_Assignment_:
Write out the listing again, exactly as it appears below.

-- Opening Marker --

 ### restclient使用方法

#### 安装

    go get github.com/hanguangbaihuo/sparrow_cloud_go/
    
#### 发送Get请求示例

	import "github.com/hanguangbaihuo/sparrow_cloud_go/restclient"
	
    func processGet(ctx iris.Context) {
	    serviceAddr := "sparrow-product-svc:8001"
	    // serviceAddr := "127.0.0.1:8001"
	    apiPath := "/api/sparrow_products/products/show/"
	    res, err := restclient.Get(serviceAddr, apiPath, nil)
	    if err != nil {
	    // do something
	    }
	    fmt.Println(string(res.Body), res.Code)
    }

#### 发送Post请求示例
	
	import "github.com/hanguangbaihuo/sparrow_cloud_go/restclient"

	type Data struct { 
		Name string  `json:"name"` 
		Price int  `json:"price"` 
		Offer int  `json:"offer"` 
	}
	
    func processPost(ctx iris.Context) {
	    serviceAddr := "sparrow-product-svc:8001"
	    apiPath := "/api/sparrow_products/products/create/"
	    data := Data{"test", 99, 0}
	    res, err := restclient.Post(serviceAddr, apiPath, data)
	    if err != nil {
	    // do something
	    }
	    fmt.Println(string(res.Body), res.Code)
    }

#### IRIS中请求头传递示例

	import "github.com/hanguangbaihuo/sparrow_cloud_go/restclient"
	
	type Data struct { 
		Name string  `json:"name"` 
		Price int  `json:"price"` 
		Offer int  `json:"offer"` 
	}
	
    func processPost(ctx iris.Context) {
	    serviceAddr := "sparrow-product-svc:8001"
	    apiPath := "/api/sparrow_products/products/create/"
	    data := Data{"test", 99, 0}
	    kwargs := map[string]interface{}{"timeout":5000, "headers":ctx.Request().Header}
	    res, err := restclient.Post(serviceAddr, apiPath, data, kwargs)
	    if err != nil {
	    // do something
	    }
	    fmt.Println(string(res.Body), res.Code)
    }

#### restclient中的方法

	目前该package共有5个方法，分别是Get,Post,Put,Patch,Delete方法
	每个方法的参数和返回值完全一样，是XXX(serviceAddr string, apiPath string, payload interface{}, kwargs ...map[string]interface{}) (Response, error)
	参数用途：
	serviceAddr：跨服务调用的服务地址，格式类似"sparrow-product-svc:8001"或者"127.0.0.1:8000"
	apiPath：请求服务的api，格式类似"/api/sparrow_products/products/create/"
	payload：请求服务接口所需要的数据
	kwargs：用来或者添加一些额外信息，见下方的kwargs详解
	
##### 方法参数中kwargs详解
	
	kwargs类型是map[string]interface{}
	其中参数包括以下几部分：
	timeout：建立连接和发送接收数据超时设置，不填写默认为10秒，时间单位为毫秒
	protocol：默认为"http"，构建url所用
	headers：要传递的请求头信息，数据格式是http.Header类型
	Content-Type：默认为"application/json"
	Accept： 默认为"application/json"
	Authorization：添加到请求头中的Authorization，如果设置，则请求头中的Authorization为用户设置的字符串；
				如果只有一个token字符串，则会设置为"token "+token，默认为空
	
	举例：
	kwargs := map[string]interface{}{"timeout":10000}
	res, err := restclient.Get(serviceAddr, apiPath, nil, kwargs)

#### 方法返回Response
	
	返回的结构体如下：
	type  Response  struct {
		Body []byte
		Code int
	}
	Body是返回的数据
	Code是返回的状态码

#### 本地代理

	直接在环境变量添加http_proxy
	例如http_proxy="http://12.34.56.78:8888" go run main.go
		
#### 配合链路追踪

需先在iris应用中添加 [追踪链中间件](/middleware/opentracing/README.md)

-- Closing Marker --

_The completed task_:
 ### restclient使用方法

#### 安装

    go get github.com/hanguangbaihuo/sparrow_cloud_go/
    
#### 发送Get请求示例

	import "github.com/hanguangbaihuo/sparrow_cloud_go/restclient"
	
    func processGet(ctx iris.Context) {
	    serviceAddr := "sparrow-product-svc:8001"
	    // serviceAddr := "127.0.0.1:8001"
	    apiPath := "/api/sparrow_products/products/show/"
	    res, err := restclient.Get(serviceAddr, apiPath, nil)
	    if err != nil {
	    // do something
	    }
	    fmt.Println(string(res.Body), res.Code)
    }

#### 发送Post请求示例
	
	import "github.com/hanguangbaihuo/sparrow_cloud_go/restclient"

	type Data struct { 
		Name string  `json:"name"` 
		Price int  `json:"price"` 
		Offer int  `json:"offer"` 
	}
	
    func processPost(ctx iris.Context) {
	    serviceAddr := "sparrow-product-svc:8001"
	    apiPath := "/api/sparrow_products/products/create/"
	    data := Data{"test", 99, 0}
	    res, err := restclient.Post(serviceAddr, apiPath, data)
	    if err != nil {
	    // do something
	    }
	    fmt.Println(string(res.Body), res.Code)
    }

#### IRIS中请求头传递示例

	import "github.com/hanguangbaihuo/sparrow_cloud_go/restclient"
	
	type Data struct { 
		Name string  `json:"name"` 
		Price int  `json:"price"` 
		Offer int  `json:"offer"` 
	}
	
    func processPost(ctx iris.Context) {
	    serviceAddr := "sparrow-product-svc:8001"
	    apiPath := "/api/sparrow_products/products/create/"
	    data := Data{"test", 99, 0}
	    kwargs := map[string]interface{}{"timeout":5000, "headers":ctx.Request().Header}
	    res, err := restclient.Post(serviceAddr, apiPath, data, kwargs)
	    if err != nil {
	    // do something
	    }
	    fmt.Println(string(res.Body), res.Code)
    }

#### restclient中的方法

	目前该package共有5个方法，分别是Get,Post,Put,Patch,Delete方法
	每个方法的参数和返回值完全一样，是XXX(serviceAddr string, apiPath string, payload interface{}, kwargs ...map[string]interface{}) (Response, error)
	参数用途：
	serviceAddr：跨服务调用的服务地址，格式类似"sparrow-product-svc:8001"或者"127.0.0.1:8000"
	apiPath：请求服务的api，格式类似"/api/sparrow_products/products/create/"
	payload：请求服务接口所需要的数据
	kwargs：用来或者添加一些额外信息，见下方的kwargs详解
	
##### 方法参数中kwargs详解
	
	kwargs类型是map[string]interface{}
	其中参数包括以下几部分：
	timeout：建立连接和发送接收数据超时设置，不填写默认为10秒，时间单位为毫秒
	protocol：默认为"http"，构建url所用
	headers：要传递的请求头信息，数据格式是http.Header类型
	Content-Type：默认为"application/json"
	Accept： 默认为"application/json"
	Authorization：添加到请求头中的Authorization，如果设置，则请求头中的Authorization为用户设置的字符串；
				如果只有一个token字符串，则会设置为"token "+token，默认为空
	
	举例：
	kwargs := map[string]interface{}{"timeout":10000}
	res, err := restclient.Get(serviceAddr, apiPath, nil, kwargs)

#### 方法返回Response
	
	返回的结构体如下：
	type  Response  struct {
		Body []byte
		Code int
	}
	Body是返回的数据
	Code是返回的状态码

#### 本地代理

	直接在环境变量添加http_proxy
	例如http_proxy="http://12.34.56.78:8888" go run main.go
		
#### 配合链路追踪

需先在iris应用中添加 [追踪链中间件](/middleware/opentracing/README.md)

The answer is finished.